◆ What you are asked to do ◆
Every line below that includes "against" counts toward the total. Report that total alone.
(Data for review begins)
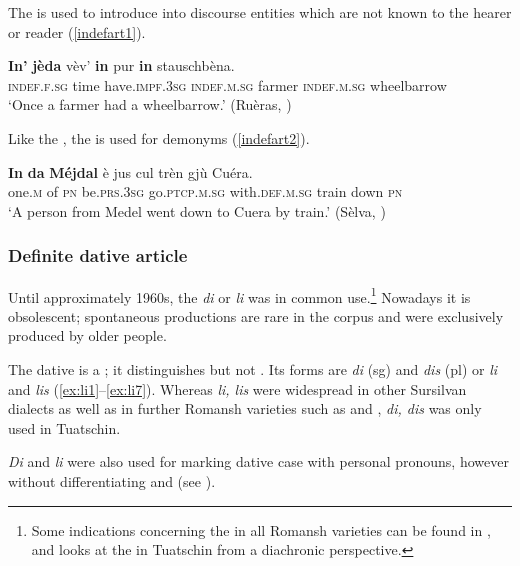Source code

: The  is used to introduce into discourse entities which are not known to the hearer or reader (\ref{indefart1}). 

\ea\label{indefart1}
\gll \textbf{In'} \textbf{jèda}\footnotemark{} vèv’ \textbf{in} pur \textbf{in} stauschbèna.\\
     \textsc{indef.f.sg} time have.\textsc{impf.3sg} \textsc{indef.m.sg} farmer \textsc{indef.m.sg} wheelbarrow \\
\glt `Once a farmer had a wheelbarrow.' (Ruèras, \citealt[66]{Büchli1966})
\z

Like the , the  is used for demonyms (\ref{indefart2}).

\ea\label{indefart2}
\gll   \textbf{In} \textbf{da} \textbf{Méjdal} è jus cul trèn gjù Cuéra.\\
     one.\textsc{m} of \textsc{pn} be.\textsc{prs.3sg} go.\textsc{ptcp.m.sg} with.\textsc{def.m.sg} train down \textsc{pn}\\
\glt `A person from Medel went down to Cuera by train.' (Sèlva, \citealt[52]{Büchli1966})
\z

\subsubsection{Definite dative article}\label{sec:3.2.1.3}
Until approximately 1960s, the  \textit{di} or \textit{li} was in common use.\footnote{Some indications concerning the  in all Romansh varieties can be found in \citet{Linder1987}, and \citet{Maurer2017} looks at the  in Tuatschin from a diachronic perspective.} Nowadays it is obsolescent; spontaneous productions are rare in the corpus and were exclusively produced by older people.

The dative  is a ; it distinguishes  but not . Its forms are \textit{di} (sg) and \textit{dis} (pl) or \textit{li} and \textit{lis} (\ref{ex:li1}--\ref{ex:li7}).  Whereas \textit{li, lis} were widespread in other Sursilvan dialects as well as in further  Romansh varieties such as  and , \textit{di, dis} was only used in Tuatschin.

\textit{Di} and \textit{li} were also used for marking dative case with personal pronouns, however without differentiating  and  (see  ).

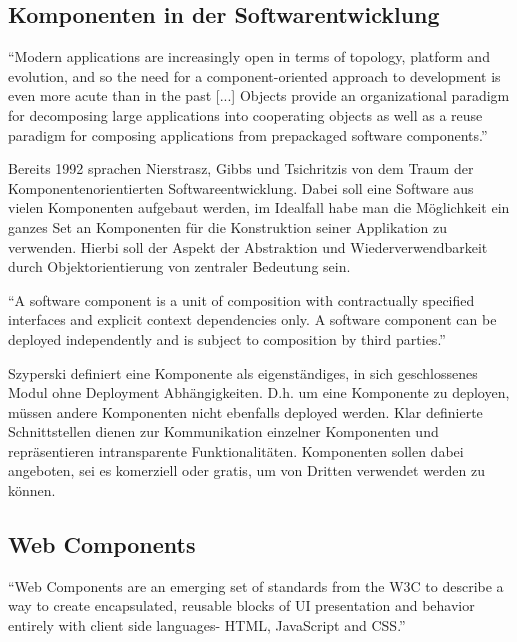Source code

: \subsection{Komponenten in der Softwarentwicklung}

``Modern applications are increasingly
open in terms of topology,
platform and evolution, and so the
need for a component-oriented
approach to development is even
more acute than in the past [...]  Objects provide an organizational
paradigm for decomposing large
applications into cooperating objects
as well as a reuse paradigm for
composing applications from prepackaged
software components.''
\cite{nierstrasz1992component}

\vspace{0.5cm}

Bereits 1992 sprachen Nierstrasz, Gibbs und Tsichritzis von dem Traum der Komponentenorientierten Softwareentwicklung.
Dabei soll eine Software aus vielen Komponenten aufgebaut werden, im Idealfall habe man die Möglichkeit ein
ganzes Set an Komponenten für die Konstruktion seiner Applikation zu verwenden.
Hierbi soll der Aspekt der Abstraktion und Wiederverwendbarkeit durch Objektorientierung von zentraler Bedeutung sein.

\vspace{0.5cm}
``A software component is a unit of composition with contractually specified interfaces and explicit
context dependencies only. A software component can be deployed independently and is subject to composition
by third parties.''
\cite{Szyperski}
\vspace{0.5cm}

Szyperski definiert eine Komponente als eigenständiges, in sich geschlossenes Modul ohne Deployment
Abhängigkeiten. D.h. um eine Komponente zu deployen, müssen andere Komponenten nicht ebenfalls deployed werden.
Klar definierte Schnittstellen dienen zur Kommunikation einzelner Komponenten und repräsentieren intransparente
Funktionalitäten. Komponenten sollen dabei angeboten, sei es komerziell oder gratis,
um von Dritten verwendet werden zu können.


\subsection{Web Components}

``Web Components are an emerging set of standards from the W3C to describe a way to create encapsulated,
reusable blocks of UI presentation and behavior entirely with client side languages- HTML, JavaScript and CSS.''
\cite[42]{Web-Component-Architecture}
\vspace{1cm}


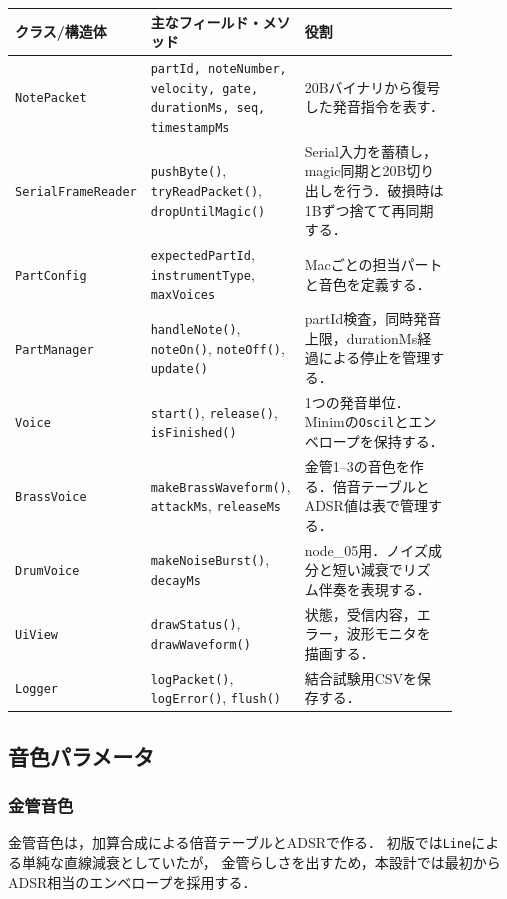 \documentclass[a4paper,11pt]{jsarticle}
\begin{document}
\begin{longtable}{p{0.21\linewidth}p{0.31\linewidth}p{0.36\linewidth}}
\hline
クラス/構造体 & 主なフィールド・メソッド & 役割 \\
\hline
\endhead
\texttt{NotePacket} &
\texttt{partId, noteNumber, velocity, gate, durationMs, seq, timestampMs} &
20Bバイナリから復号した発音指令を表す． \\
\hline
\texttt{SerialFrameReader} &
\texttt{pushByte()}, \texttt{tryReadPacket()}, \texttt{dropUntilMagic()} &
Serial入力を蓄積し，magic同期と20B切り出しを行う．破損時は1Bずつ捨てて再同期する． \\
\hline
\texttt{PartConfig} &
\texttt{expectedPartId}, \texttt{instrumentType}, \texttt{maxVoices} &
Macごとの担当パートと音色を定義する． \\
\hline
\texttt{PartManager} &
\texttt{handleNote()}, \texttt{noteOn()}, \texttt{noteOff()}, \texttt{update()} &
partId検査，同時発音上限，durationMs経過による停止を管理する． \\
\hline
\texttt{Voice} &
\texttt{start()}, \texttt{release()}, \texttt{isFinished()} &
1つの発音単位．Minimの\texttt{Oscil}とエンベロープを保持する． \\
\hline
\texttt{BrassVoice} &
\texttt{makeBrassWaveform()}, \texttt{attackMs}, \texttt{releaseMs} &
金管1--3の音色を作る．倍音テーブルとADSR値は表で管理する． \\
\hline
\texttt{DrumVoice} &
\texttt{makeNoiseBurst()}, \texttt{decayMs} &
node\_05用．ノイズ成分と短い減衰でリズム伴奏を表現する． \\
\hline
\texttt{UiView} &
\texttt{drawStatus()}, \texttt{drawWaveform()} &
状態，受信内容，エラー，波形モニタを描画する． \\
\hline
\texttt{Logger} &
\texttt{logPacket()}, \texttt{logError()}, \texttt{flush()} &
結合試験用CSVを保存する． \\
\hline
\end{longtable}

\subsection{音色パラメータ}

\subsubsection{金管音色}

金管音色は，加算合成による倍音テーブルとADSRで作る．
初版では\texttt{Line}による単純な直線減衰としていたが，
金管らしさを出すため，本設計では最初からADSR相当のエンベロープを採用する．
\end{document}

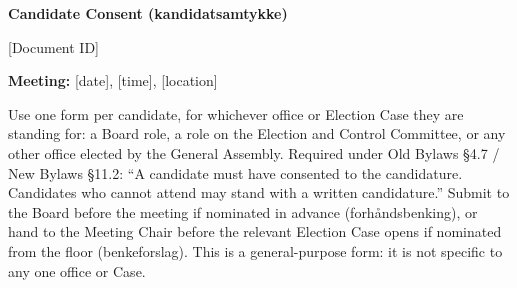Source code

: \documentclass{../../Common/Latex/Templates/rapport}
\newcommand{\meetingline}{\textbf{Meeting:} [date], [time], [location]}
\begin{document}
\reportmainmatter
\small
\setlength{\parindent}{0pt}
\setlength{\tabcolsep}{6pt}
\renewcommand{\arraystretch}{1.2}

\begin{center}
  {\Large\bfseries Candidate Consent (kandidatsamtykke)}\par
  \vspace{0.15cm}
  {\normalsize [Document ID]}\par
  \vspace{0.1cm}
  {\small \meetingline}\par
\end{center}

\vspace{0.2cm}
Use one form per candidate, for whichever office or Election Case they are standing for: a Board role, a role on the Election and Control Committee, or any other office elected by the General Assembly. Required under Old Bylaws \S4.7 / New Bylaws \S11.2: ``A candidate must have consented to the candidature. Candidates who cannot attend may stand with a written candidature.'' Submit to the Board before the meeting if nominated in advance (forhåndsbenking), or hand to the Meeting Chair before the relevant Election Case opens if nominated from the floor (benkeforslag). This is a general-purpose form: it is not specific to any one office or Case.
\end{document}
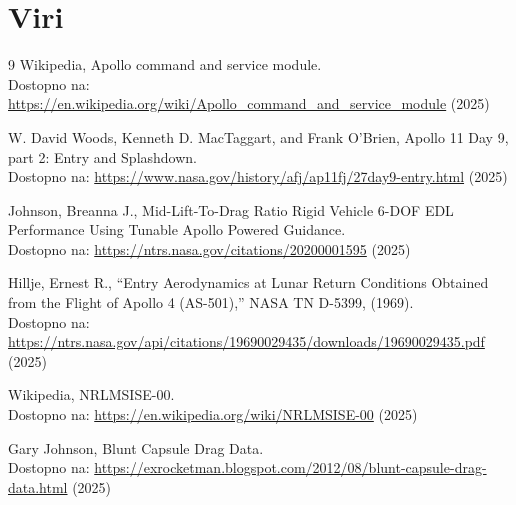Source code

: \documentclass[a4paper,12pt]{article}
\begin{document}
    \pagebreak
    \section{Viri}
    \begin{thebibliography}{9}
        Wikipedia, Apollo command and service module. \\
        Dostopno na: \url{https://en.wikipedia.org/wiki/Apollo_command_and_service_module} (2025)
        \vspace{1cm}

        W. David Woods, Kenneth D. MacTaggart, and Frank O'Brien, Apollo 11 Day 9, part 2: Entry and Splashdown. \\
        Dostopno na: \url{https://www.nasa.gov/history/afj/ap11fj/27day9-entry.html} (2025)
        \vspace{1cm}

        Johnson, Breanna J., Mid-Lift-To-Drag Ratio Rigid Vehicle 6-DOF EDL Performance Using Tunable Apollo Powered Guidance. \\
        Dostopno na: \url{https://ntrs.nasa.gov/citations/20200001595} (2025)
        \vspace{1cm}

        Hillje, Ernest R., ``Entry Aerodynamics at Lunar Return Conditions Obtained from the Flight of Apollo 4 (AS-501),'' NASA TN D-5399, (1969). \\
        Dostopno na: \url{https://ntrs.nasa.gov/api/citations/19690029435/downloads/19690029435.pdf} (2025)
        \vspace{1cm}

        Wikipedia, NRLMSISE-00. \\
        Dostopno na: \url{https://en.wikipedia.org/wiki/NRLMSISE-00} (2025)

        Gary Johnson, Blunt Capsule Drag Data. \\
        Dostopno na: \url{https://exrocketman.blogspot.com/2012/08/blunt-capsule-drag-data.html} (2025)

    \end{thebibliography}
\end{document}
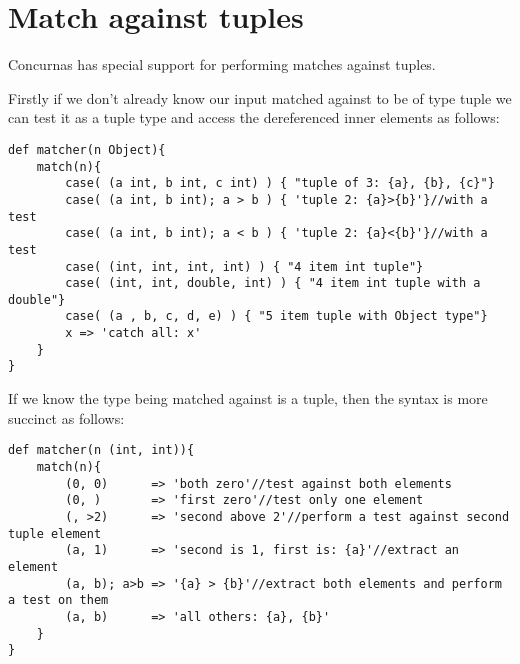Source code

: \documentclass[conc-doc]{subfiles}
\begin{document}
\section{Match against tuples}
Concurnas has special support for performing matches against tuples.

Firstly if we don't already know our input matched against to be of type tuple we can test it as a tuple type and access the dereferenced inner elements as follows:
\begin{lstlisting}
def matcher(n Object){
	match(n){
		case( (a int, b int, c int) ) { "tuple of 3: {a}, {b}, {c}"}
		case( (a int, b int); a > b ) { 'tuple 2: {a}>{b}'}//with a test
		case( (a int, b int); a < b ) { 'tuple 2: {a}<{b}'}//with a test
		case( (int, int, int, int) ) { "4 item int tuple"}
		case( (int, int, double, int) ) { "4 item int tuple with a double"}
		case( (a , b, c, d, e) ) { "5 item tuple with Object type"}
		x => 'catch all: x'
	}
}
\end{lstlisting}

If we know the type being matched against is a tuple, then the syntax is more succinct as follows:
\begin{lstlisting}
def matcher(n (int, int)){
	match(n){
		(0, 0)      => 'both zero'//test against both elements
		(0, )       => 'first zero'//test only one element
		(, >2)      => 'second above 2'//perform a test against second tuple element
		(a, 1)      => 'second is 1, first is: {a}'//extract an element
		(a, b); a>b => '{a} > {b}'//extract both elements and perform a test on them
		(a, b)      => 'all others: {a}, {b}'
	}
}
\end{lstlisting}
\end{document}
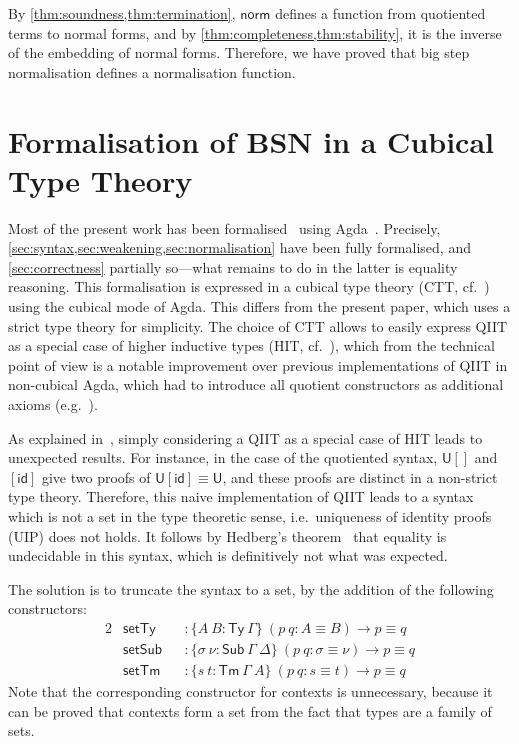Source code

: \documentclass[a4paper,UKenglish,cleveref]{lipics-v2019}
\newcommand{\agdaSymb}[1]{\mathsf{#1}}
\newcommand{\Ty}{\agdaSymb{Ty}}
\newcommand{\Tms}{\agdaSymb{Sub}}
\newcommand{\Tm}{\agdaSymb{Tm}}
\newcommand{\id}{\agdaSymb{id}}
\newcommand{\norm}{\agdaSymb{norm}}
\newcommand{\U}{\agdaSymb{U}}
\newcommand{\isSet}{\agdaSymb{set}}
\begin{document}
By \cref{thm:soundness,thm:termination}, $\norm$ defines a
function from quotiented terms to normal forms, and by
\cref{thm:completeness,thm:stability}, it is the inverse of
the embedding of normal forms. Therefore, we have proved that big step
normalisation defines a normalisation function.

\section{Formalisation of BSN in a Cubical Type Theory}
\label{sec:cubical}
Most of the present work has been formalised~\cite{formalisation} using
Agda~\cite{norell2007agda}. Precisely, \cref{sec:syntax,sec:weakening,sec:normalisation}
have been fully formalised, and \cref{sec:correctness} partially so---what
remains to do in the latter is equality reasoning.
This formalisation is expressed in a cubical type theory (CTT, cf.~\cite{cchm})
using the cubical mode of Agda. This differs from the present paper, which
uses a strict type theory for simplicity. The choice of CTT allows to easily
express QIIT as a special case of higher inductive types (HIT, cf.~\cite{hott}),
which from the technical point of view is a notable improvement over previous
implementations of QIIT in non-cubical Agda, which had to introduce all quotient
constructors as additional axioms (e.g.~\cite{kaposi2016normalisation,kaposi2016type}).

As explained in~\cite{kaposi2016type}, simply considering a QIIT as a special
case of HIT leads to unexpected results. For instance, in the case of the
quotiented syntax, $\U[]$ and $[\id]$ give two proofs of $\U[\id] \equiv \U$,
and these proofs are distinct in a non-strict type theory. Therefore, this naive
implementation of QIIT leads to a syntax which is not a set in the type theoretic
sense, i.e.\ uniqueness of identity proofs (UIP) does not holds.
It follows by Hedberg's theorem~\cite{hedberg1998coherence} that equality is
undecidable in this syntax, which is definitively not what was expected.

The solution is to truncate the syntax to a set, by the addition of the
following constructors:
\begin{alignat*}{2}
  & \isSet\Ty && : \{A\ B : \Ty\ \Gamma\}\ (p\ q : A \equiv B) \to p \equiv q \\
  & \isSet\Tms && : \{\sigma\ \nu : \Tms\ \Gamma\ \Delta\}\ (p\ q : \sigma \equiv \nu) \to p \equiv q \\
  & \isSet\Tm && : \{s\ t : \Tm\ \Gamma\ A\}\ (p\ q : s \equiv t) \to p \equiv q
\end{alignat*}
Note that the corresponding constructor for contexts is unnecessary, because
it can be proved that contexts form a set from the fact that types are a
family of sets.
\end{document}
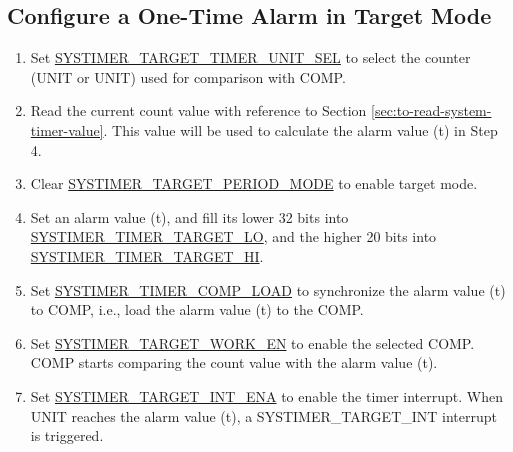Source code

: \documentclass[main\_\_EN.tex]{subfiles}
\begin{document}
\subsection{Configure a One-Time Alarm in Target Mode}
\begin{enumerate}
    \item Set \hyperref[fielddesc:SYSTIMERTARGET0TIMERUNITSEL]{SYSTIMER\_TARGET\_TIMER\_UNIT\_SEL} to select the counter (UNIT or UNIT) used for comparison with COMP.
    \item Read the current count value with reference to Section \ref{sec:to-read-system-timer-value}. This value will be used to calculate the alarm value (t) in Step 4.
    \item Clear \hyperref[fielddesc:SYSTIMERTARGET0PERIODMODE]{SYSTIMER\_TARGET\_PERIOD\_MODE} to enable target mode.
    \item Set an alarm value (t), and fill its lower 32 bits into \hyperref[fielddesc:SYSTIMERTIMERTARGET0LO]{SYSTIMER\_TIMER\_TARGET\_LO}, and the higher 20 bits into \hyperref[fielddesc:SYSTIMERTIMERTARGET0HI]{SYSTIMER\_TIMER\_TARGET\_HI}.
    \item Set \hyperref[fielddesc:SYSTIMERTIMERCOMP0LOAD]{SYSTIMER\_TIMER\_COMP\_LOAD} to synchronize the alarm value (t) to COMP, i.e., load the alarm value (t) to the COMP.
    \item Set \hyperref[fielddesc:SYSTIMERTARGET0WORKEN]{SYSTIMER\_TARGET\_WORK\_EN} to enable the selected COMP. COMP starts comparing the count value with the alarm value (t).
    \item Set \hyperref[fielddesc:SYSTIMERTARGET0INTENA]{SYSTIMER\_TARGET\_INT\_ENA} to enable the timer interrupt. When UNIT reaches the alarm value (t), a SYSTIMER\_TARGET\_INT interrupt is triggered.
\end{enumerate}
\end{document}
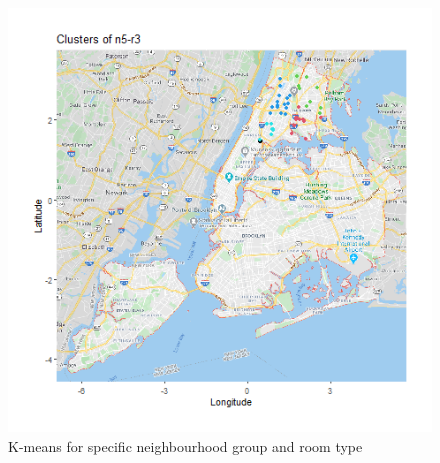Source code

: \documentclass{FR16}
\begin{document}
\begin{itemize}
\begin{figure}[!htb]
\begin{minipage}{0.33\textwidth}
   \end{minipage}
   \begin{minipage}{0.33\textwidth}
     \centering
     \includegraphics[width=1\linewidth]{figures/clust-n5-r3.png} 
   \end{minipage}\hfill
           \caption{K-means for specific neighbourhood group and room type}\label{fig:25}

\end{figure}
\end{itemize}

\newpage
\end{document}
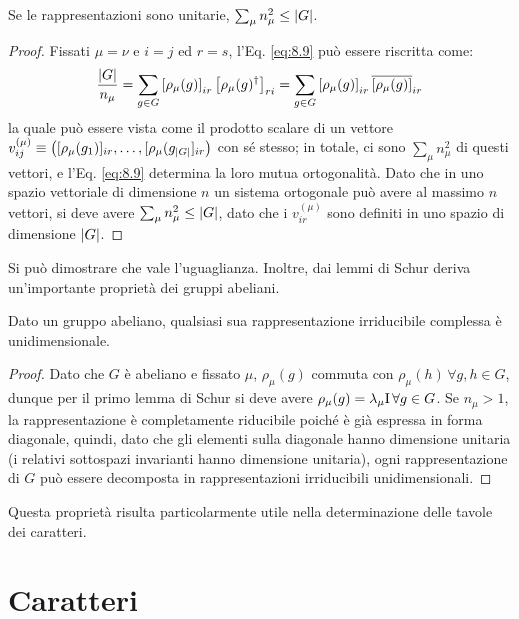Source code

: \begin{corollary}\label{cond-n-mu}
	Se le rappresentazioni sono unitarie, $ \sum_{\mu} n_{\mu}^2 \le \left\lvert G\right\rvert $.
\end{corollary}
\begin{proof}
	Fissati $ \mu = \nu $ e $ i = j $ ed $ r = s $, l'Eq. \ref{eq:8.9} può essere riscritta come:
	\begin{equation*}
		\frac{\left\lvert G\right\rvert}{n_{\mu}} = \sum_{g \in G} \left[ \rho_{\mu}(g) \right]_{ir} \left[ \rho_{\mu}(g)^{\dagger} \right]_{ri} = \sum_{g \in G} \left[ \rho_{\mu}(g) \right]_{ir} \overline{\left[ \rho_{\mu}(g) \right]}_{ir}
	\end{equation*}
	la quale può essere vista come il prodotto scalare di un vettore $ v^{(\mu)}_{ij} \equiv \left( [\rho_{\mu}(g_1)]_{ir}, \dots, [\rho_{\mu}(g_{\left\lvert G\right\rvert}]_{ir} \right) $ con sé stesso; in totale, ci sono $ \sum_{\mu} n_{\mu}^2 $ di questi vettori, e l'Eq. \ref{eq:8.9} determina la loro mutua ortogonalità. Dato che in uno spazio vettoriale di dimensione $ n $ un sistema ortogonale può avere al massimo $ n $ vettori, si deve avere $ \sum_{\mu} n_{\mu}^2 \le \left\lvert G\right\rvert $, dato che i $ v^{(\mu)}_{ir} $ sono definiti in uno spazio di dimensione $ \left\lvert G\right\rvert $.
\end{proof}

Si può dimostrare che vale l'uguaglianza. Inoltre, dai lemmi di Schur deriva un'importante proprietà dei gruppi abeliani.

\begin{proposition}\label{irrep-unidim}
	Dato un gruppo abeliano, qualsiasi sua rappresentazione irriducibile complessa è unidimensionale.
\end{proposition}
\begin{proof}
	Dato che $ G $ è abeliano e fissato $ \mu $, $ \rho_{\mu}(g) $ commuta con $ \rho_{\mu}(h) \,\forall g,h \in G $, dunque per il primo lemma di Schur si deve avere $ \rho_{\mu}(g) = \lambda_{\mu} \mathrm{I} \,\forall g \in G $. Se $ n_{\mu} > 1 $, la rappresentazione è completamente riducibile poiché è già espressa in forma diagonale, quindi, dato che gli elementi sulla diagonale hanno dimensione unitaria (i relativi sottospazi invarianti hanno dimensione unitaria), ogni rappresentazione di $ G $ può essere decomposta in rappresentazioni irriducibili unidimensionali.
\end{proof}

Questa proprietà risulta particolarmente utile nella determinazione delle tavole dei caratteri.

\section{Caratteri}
(Data for review ends)
◆ Worked solution ◆
6